Assigned task
Keep only the lines of the data below that contain "Blockchain", and copy them.

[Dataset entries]
++++++++++
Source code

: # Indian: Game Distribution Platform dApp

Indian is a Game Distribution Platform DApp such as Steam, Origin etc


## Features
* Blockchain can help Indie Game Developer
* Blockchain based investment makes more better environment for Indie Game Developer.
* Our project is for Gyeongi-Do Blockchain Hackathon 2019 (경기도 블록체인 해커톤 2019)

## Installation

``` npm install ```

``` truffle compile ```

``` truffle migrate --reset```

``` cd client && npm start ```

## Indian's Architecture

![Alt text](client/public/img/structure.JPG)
++++++++++
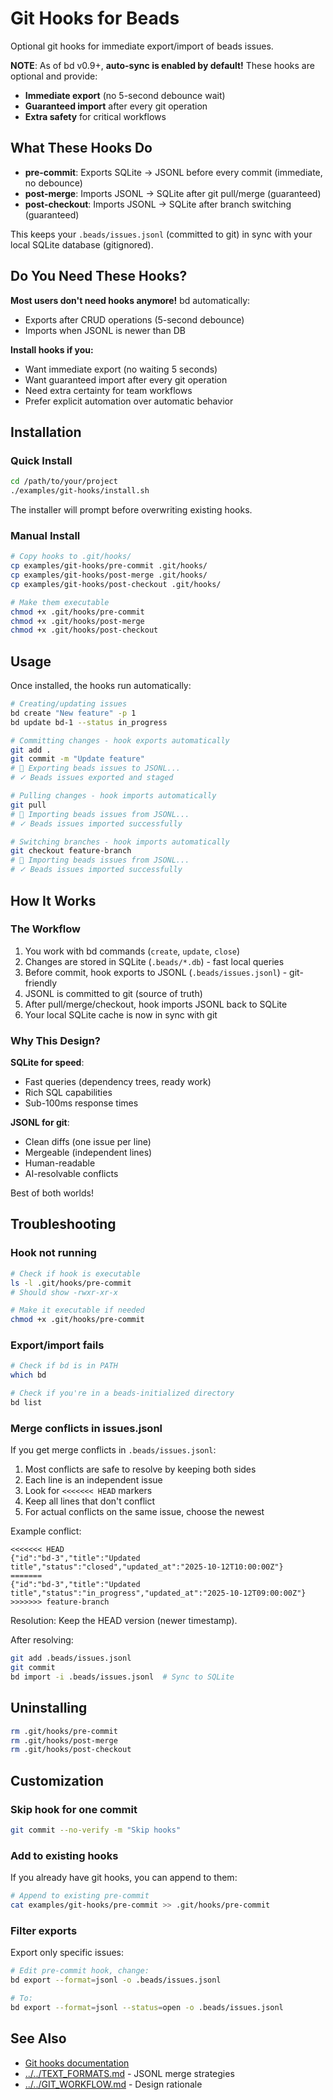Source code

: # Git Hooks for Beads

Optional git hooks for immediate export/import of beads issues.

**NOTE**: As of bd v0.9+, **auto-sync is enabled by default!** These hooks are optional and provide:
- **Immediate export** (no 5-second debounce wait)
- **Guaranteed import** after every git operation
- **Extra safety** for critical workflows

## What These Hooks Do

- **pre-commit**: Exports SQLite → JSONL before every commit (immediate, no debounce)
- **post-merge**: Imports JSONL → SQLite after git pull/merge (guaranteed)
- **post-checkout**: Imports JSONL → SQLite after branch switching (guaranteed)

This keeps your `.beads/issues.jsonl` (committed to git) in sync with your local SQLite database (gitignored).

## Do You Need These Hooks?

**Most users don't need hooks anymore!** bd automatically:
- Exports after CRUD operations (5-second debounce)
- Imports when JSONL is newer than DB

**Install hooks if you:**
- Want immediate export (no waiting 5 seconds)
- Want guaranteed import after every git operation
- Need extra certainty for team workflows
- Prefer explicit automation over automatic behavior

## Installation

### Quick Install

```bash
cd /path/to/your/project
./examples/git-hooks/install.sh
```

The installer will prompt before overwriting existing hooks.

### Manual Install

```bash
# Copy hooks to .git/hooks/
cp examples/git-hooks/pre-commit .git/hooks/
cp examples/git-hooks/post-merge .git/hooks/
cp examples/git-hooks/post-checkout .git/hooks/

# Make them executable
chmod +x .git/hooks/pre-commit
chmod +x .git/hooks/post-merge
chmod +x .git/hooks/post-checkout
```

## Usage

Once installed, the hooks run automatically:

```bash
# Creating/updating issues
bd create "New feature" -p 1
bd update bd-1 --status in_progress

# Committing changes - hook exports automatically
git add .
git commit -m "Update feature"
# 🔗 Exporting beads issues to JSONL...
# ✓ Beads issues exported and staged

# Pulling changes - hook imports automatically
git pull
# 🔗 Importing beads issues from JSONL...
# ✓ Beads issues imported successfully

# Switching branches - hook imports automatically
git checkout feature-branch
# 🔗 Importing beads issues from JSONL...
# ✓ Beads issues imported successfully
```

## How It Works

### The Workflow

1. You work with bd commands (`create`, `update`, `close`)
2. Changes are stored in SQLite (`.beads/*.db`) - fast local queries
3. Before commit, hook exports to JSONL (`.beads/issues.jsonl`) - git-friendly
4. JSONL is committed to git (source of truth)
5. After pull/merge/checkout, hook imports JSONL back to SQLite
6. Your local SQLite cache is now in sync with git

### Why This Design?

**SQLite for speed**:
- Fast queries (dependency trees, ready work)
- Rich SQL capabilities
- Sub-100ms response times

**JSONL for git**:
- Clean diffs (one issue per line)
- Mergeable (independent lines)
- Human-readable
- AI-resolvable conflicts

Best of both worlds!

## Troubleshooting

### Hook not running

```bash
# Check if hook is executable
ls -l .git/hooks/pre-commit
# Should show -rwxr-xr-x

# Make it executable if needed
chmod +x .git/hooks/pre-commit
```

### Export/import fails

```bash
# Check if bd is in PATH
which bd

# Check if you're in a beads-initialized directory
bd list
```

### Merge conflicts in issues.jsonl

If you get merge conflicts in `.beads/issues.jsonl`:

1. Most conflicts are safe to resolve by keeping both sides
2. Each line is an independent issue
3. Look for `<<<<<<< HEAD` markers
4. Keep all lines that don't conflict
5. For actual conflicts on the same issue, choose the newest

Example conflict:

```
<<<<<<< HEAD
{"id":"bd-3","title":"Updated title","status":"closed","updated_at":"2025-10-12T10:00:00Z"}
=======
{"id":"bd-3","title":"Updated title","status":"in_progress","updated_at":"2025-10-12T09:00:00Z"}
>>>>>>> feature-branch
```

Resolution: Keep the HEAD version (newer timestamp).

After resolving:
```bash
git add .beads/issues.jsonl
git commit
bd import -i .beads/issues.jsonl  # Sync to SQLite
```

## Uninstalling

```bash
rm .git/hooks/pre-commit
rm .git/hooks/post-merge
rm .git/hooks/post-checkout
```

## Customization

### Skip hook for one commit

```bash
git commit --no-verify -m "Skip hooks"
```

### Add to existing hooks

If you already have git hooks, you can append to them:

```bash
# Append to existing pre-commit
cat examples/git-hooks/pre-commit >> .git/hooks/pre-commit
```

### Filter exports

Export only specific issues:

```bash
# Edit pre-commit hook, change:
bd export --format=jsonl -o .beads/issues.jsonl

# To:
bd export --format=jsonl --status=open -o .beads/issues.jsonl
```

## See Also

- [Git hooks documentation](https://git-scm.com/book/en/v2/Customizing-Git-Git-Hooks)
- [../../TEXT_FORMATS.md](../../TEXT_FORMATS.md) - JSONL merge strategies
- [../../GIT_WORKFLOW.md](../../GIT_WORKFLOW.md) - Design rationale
++++++++++
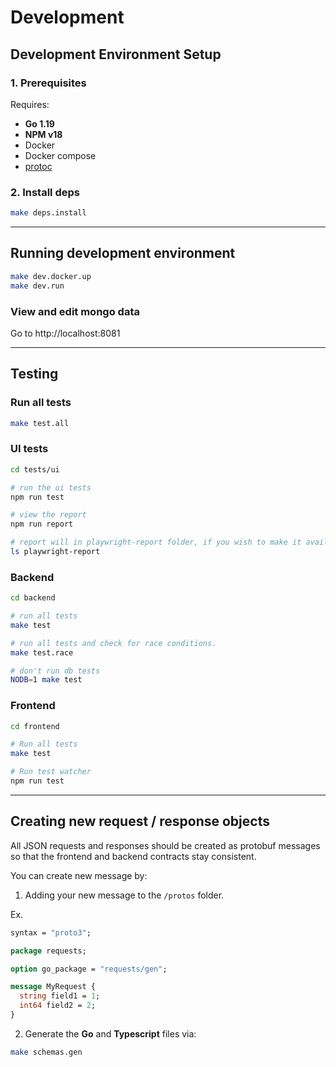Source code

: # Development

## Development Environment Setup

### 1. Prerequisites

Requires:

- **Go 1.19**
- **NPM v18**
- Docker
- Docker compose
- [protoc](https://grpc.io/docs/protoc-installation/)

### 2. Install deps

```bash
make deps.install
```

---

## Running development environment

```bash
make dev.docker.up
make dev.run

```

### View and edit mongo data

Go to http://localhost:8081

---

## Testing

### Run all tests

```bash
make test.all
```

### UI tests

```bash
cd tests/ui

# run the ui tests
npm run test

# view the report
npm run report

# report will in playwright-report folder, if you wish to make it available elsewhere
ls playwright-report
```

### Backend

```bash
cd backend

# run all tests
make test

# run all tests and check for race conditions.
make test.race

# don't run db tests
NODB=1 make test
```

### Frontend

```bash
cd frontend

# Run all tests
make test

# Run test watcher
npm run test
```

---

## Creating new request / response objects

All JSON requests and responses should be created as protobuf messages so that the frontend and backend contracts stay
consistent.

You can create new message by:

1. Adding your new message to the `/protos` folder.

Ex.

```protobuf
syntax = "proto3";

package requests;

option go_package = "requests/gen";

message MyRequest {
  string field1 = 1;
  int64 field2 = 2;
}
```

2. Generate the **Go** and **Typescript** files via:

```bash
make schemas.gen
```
++++++++++
Written answer
* Blockchain can help Indie Game Developer
* Blockchain based investment makes more better environment for Indie Game Developer.
* Our project is for Gyeongi-Do Blockchain Hackathon 2019 (경기도 블록체인 해커톤 2019)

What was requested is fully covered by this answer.